> WHAT THIS TASK INVOLVES: Starting at the line that contains "into 80 & 20", repeat each line exactly through the last line of the listing, and repeat nothing else.

> PROVIDED DATA:
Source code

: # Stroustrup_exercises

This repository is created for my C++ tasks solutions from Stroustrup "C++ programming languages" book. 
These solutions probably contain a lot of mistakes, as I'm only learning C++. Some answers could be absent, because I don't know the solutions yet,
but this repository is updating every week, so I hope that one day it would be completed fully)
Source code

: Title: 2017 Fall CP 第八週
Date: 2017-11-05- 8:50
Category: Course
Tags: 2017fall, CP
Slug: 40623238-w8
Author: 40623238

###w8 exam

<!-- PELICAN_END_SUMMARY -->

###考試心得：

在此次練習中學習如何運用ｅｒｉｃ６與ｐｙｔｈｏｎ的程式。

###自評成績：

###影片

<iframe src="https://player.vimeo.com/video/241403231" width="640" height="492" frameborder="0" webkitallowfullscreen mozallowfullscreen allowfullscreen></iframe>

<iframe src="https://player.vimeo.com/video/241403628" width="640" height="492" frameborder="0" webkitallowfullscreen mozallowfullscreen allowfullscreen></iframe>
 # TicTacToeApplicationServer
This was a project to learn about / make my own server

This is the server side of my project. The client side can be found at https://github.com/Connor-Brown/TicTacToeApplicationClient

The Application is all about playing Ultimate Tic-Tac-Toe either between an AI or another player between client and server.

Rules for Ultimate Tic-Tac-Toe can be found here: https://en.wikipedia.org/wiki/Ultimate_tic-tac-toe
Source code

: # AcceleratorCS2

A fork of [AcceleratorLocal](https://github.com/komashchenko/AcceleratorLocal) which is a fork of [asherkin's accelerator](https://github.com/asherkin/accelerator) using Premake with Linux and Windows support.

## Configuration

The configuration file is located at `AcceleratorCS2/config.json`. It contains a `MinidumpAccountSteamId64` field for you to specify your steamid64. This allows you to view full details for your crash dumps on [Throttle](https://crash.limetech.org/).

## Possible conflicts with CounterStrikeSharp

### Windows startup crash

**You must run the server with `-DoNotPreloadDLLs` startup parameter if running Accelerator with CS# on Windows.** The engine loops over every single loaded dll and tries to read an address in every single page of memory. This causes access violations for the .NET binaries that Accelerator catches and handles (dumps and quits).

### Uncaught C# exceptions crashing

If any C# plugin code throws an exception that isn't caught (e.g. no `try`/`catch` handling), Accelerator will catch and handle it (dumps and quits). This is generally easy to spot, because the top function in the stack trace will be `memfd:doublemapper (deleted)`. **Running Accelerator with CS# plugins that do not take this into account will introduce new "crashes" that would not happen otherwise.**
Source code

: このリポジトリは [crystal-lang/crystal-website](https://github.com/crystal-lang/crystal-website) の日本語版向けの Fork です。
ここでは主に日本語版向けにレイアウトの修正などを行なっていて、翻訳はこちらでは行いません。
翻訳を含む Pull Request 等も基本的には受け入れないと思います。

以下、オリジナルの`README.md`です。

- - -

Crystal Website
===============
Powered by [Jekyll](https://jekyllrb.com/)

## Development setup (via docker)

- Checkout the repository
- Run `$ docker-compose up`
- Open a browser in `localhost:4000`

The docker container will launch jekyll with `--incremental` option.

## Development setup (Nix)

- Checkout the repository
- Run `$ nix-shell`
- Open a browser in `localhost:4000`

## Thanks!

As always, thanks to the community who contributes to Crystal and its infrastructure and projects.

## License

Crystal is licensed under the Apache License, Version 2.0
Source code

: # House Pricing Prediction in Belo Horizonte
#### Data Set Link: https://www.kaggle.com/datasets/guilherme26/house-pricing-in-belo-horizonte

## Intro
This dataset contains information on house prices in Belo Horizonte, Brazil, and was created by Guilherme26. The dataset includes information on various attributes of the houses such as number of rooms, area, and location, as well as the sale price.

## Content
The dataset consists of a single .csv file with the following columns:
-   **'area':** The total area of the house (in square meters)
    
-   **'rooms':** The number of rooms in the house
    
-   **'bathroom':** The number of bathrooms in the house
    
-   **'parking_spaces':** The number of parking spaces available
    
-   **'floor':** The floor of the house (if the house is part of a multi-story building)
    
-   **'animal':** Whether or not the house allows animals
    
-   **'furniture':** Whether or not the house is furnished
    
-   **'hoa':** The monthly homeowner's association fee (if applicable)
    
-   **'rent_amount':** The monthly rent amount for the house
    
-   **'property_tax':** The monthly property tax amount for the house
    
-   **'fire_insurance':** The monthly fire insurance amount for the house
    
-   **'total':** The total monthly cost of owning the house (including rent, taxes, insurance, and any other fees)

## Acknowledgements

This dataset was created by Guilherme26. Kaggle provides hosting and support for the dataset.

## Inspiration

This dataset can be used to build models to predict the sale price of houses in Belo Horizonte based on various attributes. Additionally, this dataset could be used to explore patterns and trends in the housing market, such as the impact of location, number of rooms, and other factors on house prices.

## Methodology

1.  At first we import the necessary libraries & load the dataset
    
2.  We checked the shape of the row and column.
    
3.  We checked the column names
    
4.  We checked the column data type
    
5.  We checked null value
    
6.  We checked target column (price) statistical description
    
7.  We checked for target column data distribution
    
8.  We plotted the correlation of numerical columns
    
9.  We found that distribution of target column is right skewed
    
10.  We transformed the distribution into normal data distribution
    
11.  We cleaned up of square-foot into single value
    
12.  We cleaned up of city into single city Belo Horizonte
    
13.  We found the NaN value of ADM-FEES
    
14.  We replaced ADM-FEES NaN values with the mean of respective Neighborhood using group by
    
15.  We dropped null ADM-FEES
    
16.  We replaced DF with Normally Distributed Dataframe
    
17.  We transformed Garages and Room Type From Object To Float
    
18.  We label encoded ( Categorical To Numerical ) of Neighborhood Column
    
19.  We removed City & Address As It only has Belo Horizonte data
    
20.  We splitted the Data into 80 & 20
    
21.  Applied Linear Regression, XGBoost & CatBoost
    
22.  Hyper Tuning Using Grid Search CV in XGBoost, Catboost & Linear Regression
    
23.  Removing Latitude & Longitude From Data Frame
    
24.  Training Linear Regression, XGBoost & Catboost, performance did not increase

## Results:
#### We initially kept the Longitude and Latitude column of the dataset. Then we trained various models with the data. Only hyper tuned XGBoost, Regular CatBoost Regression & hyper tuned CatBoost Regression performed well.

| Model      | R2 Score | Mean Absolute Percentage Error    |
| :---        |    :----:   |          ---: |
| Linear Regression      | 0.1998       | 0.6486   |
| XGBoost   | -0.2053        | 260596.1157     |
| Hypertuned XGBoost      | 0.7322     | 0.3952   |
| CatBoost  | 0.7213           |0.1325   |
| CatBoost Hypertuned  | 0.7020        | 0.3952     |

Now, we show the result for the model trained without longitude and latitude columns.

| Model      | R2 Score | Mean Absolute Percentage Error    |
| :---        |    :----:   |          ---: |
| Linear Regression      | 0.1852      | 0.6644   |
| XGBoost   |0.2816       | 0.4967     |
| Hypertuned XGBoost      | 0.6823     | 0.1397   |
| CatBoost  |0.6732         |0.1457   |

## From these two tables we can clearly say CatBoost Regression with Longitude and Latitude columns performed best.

> FINISHED EXERCISE:
20.  We splitted the Data into 80 & 20
    
21.  Applied Linear Regression, XGBoost & CatBoost
    
22.  Hyper Tuning Using Grid Search CV in XGBoost, Catboost & Linear Regression
    
23.  Removing Latitude & Longitude From Data Frame
    
24.  Training Linear Regression, XGBoost & Catboost, performance did not increase

## Results:
#### We initially kept the Longitude and Latitude column of the dataset. Then we trained various models with the data. Only hyper tuned XGBoost, Regular CatBoost Regression & hyper tuned CatBoost Regression performed well.

| Model      | R2 Score | Mean Absolute Percentage Error    |
| :---        |    :----:   |          ---: |
| Linear Regression      | 0.1998       | 0.6486   |
| XGBoost   | -0.2053        | 260596.1157     |
| Hypertuned XGBoost      | 0.7322     | 0.3952   |
| CatBoost  | 0.7213           |0.1325   |
| CatBoost Hypertuned  | 0.7020        | 0.3952     |

Now, we show the result for the model trained without longitude and latitude columns.

| Model      | R2 Score | Mean Absolute Percentage Error    |
| :---        |    :----:   |          ---: |
| Linear Regression      | 0.1852      | 0.6644   |
| XGBoost   |0.2816       | 0.4967     |
| Hypertuned XGBoost      | 0.6823     | 0.1397   |
| CatBoost  |0.6732         |0.1457   |

## From these two tables we can clearly say CatBoost Regression with Longitude and Latitude columns performed best.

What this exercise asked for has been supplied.